A strengthening dollar and a rise in cotton prices are expected to take a toll on the firm, a note from Barclays said.
It said it expected the retailer’s turnaround to be a “painful transition”, adding: “We view the price cuts in clothing lines as an essential but mostly corrective action that could keep clothing like-for-likes deep in negative territory in 2017 and 2018.
“We expect the strong appreciation of the US dollar and higher cotton prices to have a 130 basis points negative impact in the full-year 2018 gross margin, adding to the pressure, while investment in service does not leave much room for cost cutting.”
The bank said it expects M&S’s plans to simplify its clothing sub brands and rationalise its store estate will have a positive effect in the long term, but will hit profits over the coming two years.

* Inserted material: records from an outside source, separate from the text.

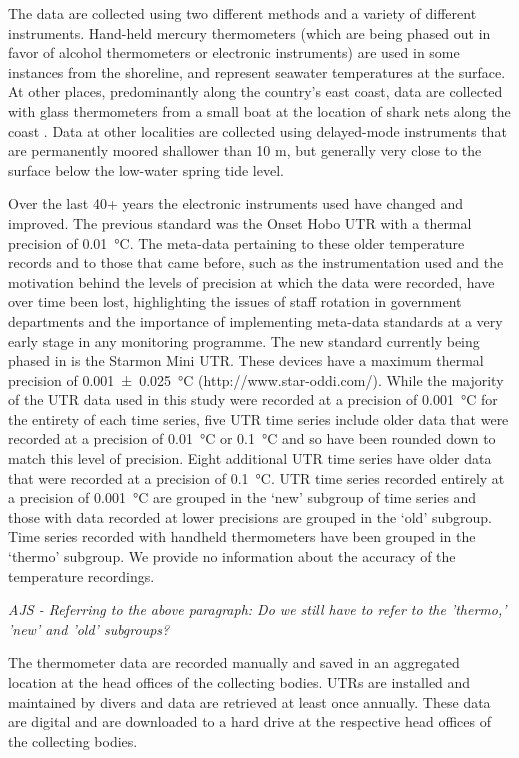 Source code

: \documentclass{ametsoc}
\begin{document}
The data are collected using two different methods and a variety of different instruments. Hand-held mercury thermometers (which are being phased out in favor of alcohol thermometers or electronic instruments) are used in some instances from the shoreline, and represent seawater temperatures at the surface. At other places, predominantly along the country's east coast, data are collected with glass thermometers from a small boat at the location of shark nets along the coast \citep{Cliff1988}. Data at other localities are collected using delayed-mode instruments that are permanently moored shallower than 10 m, but generally very close to the surface below the low-water spring tide level.

Over the last 40+ years the electronic instruments used have changed and improved. The previous standard was the Onset Hobo UTR with a thermal precision of \SI{0.01}{\degreeCelsius}. The meta-data pertaining to these older temperature records and to those that came before, such as the instrumentation used and the motivation behind the levels of precision at which the data were recorded, have over time been lost, highlighting the issues of staff rotation in government departments and the importance of implementing meta-data standards at a very early stage in any monitoring programme. The new standard currently being phased in is the Starmon Mini UTR. These devices have a maximum thermal precision of \SI[separate-uncertainty = true, multi-part-units = repeat]{0.001(25)}{\degreeCelsius} (http://www.star-oddi.com/). While the majority of the UTR data used in this study were recorded at a precision of \SI{0.001}{\degreeCelsius} for the entirety of each time series, five UTR time series include older data that were recorded at a precision of \SI{0.01}{\degreeCelsius} or \SI{0.1}{\degreeCelsius} and so have been rounded down to match this level of precision. Eight additional UTR time series have older data that were recorded at a precision of \SI{0.1}{\degreeCelsius}. UTR time series recorded entirely at a precision of \SI{0.001}{\degreeCelsius} are grouped in the `new' subgroup of time series and those with data recorded at lower precisions are grouped in the `old' subgroup. Time series recorded with handheld thermometers have been grouped in the `thermo' subgroup. We provide no information about the accuracy of the temperature recordings.

\emph{AJS - Referring to the above paragraph: Do we still have to refer to the 'thermo,' 'new' and 'old' subgroups?}

The thermometer data are recorded manually and saved in an aggregated location at the head offices of the collecting bodies. UTRs are installed and maintained by divers and data are retrieved at least once annually. These data are digital and are downloaded to a hard drive at the respective head offices of the collecting bodies.
\end{document}

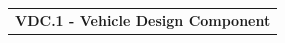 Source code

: \documentclass [10pt]{article}
\begin{document}






    
    
\begin{longtable}{p{}}
\rowcolor{tableCell}\textbf{VDC.1 - Vehicle Design Component} \\
\end{longtable}
\end{document}
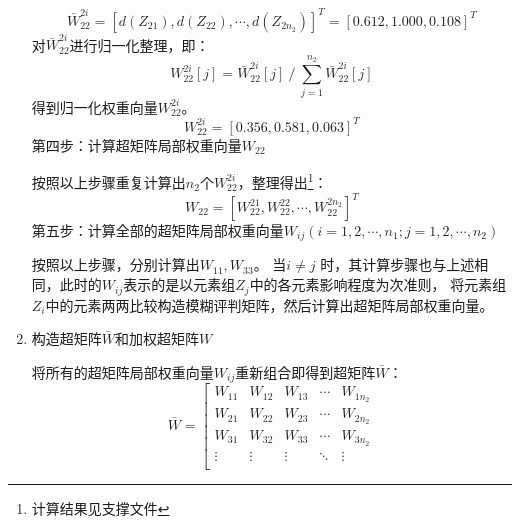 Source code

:\documentclass[withoutpreface,bwprint]{cumcmthesis}
\begin{document}
\begin{enumerate}
\begin{equation}
                        \bar{W}_{22}^{2i}=\left[d\left(Z_{21}\right), d\left(Z_{22}\right), \cdots, d\left(Z_{2 n_2}\right)\right]^T = [0.612, 1.000, 0.108]^T
                      \end{equation}
                      \phantom{第三步：}对$\bar{W}_{22}^{2i}$进行归一化整理，即：
                      \begin{equation}
                          W_{22}^{2i}[j] = \bar{W}_{22}^{2i}[j] \ /\ \sum_{j = 1}^{n_2} \bar{W}_{22}^{2i}[j]
                      \end{equation}
                      \phantom{第三步：}得到归一化权重向量$W_{22}^{2i}$。
                      \begin{equation*}
                          W_{22}^{2i} = [0.356, 0.581, 0.063]^T
                      \end{equation*}
                      第四步：计算超矩阵局部权重向量$W_{22}$ \par
                      \phantom{第四步：}按照以上步骤重复计算出$n_2$个$W_{22}^{2i}$，整理得出\footnote{计算结果见支撑文件}：
                      \begin{equation*}
                        W_{22} = \left[ W_{22}^{21}, W_{22}^{22}, \cdots, W_{22}^{2n_2}\right]^T
                      \end{equation*}
                      第五步：计算全部的超矩阵局部权重向量$W_{ij}(i = 1, 2, \cdots, n_1 ; j = 1, 2, \cdots, n_2)$ \par
                      按照以上步骤，分别计算出$W_{11 }, W_{33}$。
                      当$i \neq j$ 时，其计算步骤也与上述相同，此时的$W_{ij}$表示的是以元素组$Z_j$中的各元素影响程度为次准则，
                      将元素组$Z_{i}$中的元素两两比较构造模糊评判矩阵，然后计算出超矩阵局部权重向量。
                \item 构造超矩阵$\bar{W}$和加权超矩阵$W$ \par
                      将所有的超矩阵局部权重向量$W_{ij}$重新组合即得到超矩阵$\bar{W}$：
                      \begin{equation}
                        \bar{W}=\left[\begin{array}{cccccc}
                        W_{11} & W_{12} & W_{13} & \cdots & W_{1 n_2} \\
                        W_{21} & W_{22} & W_{23} & \cdots & W_{2 n_2} \\
                        W_{31} & W_{32} & W_{33} & \cdots & W_{3 n_2} \\
                        \vdots & \vdots & \vdots & \ddots & \vdots \\

\end{array}
\end{equation}
\end{enumerate}
\end{document}
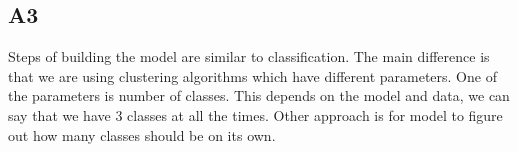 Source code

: \subsection{A3}\label{A3}

Steps of building the model are similar to classification. The main difference is that we are using clustering algorithms which have different parameters. One of the parameters is number of classes. This depends on the model and data, we can say that we have 3 classes at all the times. Other approach is for model to figure out how many classes should be on its own.
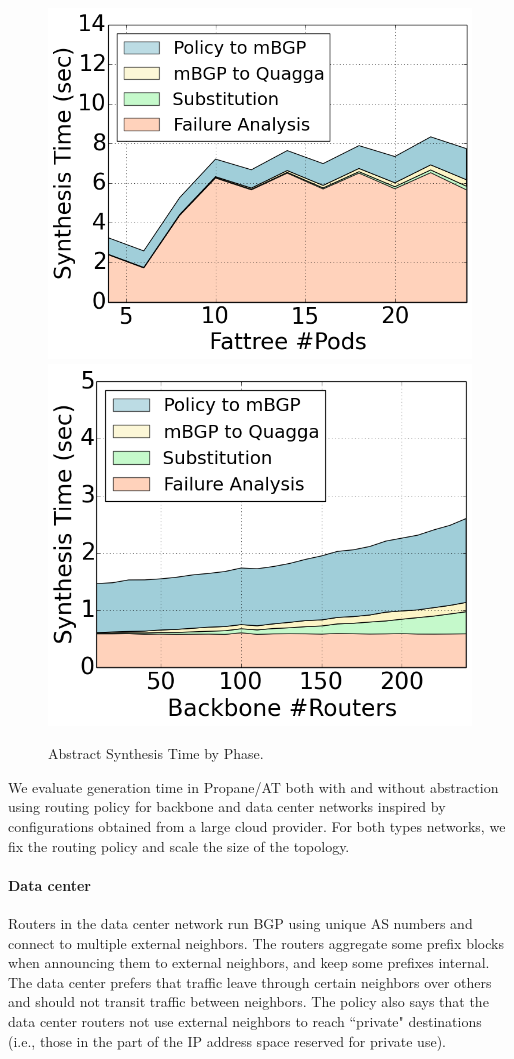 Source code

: \documentclass[numbers, 10pt, preprint]{sigplanconf}
\newcommand{\sysname}{{\text{}\small \sf Propane/AT}\xspace}
\newcommand{\para}[1]{\paragraph*{\textbf{#1}}}
\begin{document}
\begin{figure}[t!]
    {\includegraphics[width=.49\columnwidth]{figures/Fattree-analysis-time.png}}
    {\includegraphics[width=.49\columnwidth]{figures/backbone-analysis-time.png}} \\
  \vspace{-.6em}
  \caption{Abstract Synthesis Time by Phase. \label{fig:abstract-breakdown}}
  \vspace{-.4em}
\end{figure}


We evaluate generation time in \sysname both with and without abstraction using routing policy for backbone and data center networks inspired by configurations obtained from a large cloud provider. For both types networks, we fix the routing policy and scale the size of the topology.


\para{Data center}

Routers in the data center network run BGP using unique AS numbers and connect to multiple external neighbors. The routers aggregate some prefix blocks when announcing them to external neighbors, and keep some prefixes internal. The data center prefers that traffic leave through certain neighbors over others and should not transit traffic between neighbors. The policy also says that the data center routers not use external neighbors to reach ``private" destinations  (i.e., those in the part of the IP address space reserved for private use).
\end{document}
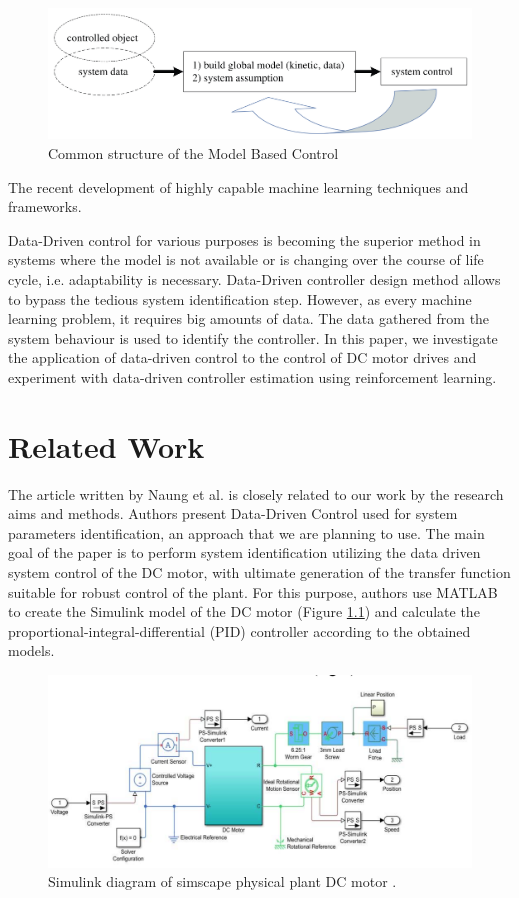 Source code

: \documentclass[]{final_report}
\begin{document}
\begin{figure} [h!]
\centerline{\includegraphics[width=.75\textwidth]{Screenshots for paper/1.png}}
\caption{Common structure of the Model Based Control \cite{hou2013model}}
\label{fig:mbcsctruct}
\end{figure}

The recent development of highly capable machine learning techniques and frameworks.

Data-Driven control for various purposes is becoming the superior method in systems where the model is not available or is changing over the course of life cycle, i.e. adaptability is necessary. Data-Driven controller design method allows to bypass the tedious system identification step. However, as every machine learning problem, it requires big amounts of data. The data gathered from the system behaviour is used to identify the controller. In this paper, we investigate the application of data-driven control to the control of DC motor drives and experiment with data-driven controller estimation using reinforcement learning.

\chapter{\label{chapter2} Related Work}


The article written by Naung et al. \cite{naung2018a} is closely related to our work by the research aims and methods. Authors present Data-Driven Control used for system parameters identification, an approach that we are planning to use. The main goal of the paper is to perform system identification utilizing the data driven system control of the DC motor, with ultimate generation of the transfer function suitable for robust control of the plant. For this purpose, authors use MATLAB to create the Simulink model of the DC motor (Figure \ref{fig:dcsimulink}) and calculate the proportional-integral-differential (PID) controller according to the obtained models.

\begin{figure} [h!]
\centerline{\includegraphics[width=.75\textwidth]{Screenshots for related work/1.png}}
\caption{Simulink diagram of simscape physical plant DC motor \cite{naung2018a}.}
\label{fig:dcsimulink}
\end{figure}
\end{document}

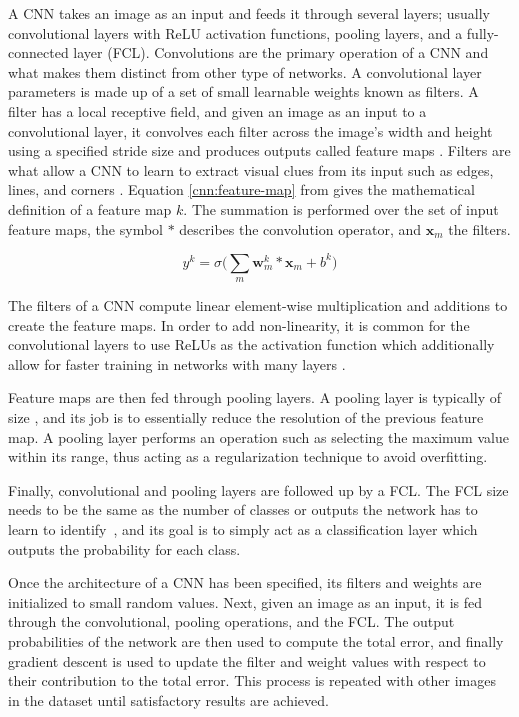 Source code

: A CNN takes an image as an input and feeds it through several layers; usually convolutional layers with ReLU activation functions, pooling layers, and a fully-connected layer (FCL). Convolutions are the primary operation of a CNN and what makes them distinct from other type of networks. A convolutional layer parameters is made up of a set of small learnable weights known as filters. A filter has a local receptive field, and given an image as an input to a convolutional layer, it convolves each filter across the image's width and height using a specified stride size and produces outputs called feature maps \cite{cnn-star-galaxy}. Filters are what allow a CNN to learn to extract visual clues from its input such as edges, lines, and corners \cite{Lecun99objectrecognition}. Equation \ref{cnn:feature-map} from \cite{cnn-star-galaxy} gives the mathematical definition of a feature map $k$. The summation is performed over the set of input feature maps, the symbol $*$ describes the convolution operator, and $\boldsymbol{x}_m$ the filters.

\begin{equation} \label{cnn:feature-map}
y^k = \sigma{\bigg(\sum_{m} \boldsymbol{w}^{k}_{m} * \boldsymbol{x}_m + b^k \bigg)}
\end{equation}

The filters of a CNN compute linear element-wise multiplication and additions to create the feature maps. In order to add non-linearity, it is common for the convolutional layers to use ReLUs as the activation function which additionally allow for faster training in networks with many layers \cite{cnn-star-galaxy}.

Feature maps are then fed through pooling layers. A pooling layer is typically of size  \cite{alexnet-paper}, and its job is to essentially reduce the resolution of the previous feature map. A pooling layer performs an operation such as selecting the maximum value within its range, thus acting as a regularization technique to avoid overfitting.

Finally, convolutional and pooling layers are followed up by a FCL. The FCL size needs to be the same as the number of classes or outputs the network has to learn to identify~\cite{Ciresan11flexible}, and its goal is to simply act as a classification layer which outputs the probability for each class.

Once the architecture of a CNN has been specified, its filters and weights are initialized to small random values. Next, given an image as an input, it is fed through the convolutional, pooling operations, and the FCL. The output probabilities of the network are then used to compute the total error, and finally gradient descent is used to update the filter and weight values with respect to their contribution to the total error. This process is repeated with other images in the dataset until satisfactory results are achieved.
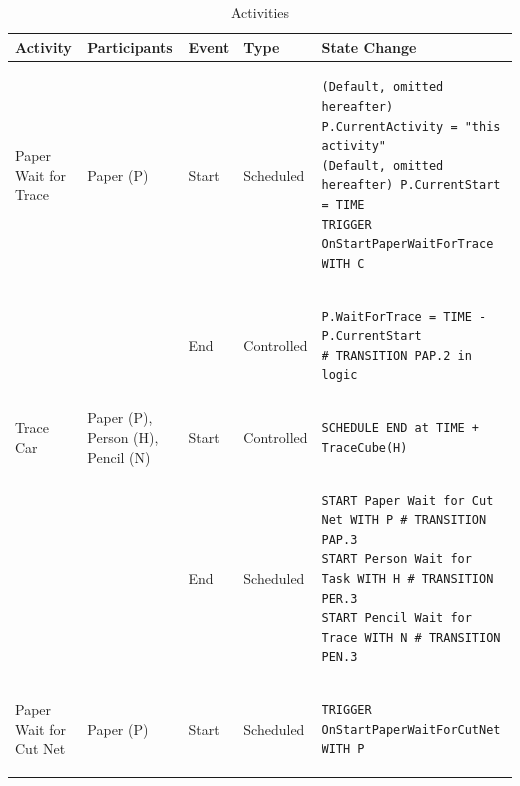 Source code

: \documentclass[
  10pt,
  a4paperpaper,
  DIV=11,
  numbers=noendperiod,
  oneside]{scrreprt}
\begin{document}
\begin{longtable}{@{}>{\raggedright\arraybackslash}p{1.8cm}>{\raggedright\arraybackslash}p{2.1cm}>{\raggedright\arraybackslash}p{0.9cm}>{\raggedright\arraybackslash}p{2.2cm}>{\raggedright\arraybackslash}p{8.75cm}@{}}

\caption{\label{tbl-activities_pc}Activities}

\tabularnewline

  \toprule
  Activity                                   & Participants                                             & Event & Type       & State Change \\ \midrule
  \endhead
  Paper Wait for Trace      & Paper (P)                            & Start & Scheduled  & 
\begin{lstlisting}[language=CMPseudo]
(Default, omitted hereafter) P.CurrentActivity = "this activity"
(Default, omitted hereafter) P.CurrentStart = TIME
TRIGGER OnStartPaperWaitForTrace WITH C
\end{lstlisting}             \\
                                             &                                                          & End   & Controlled &
  \begin{lstlisting}[language=CMPseudo]
P.WaitForTrace = TIME - P.CurrentStart
# TRANSITION PAP.2 in logic
  \end{lstlisting}              \\ \midrule
  Trace Car                 & Paper (P), Person (H), Pencil (N)       & Start & Controlled &  
\begin{lstlisting}[language=CMPseudo]
SCHEDULE END at TIME + TraceCube(H)
\end{lstlisting}              \\
                                             &                                                          & End   & Scheduled  & 
\begin{lstlisting}[language=CMPseudo]
START Paper Wait for Cut Net WITH P # TRANSITION PAP.3
START Person Wait for Task WITH H # TRANSITION PER.3
START Pencil Wait for Trace WITH N # TRANSITION PEN.3
\end{lstlisting}              \\ \midrule
  Paper Wait for Cut Net    & Paper (P)                               & Start & Scheduled  & 
\begin{lstlisting}[language=CMPseudo]
TRIGGER OnStartPaperWaitForCutNet WITH P
\end{lstlisting}              \\

\end{longtable}
\end{document}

“We find the current low visibility on earnings per share unappealing and, without signs of stabilisation in consumer confidence, we see any re-rating as unlikely. We downgrade M&S to underweight from equal weight, with a price target of 290p, down from 410p.”
The bank said it expected general merchandise like-for-likes to drop 5% year on year in 2017 and a further 2% in 2018. This is two to three percentage points below its previous estimates.
Like-for-like clothing and homeware sales at M&S fell by 8.9% year on year in the first quarter of 2016 after it pushed its summer Sale back by two weeks and reduced its promotional activity.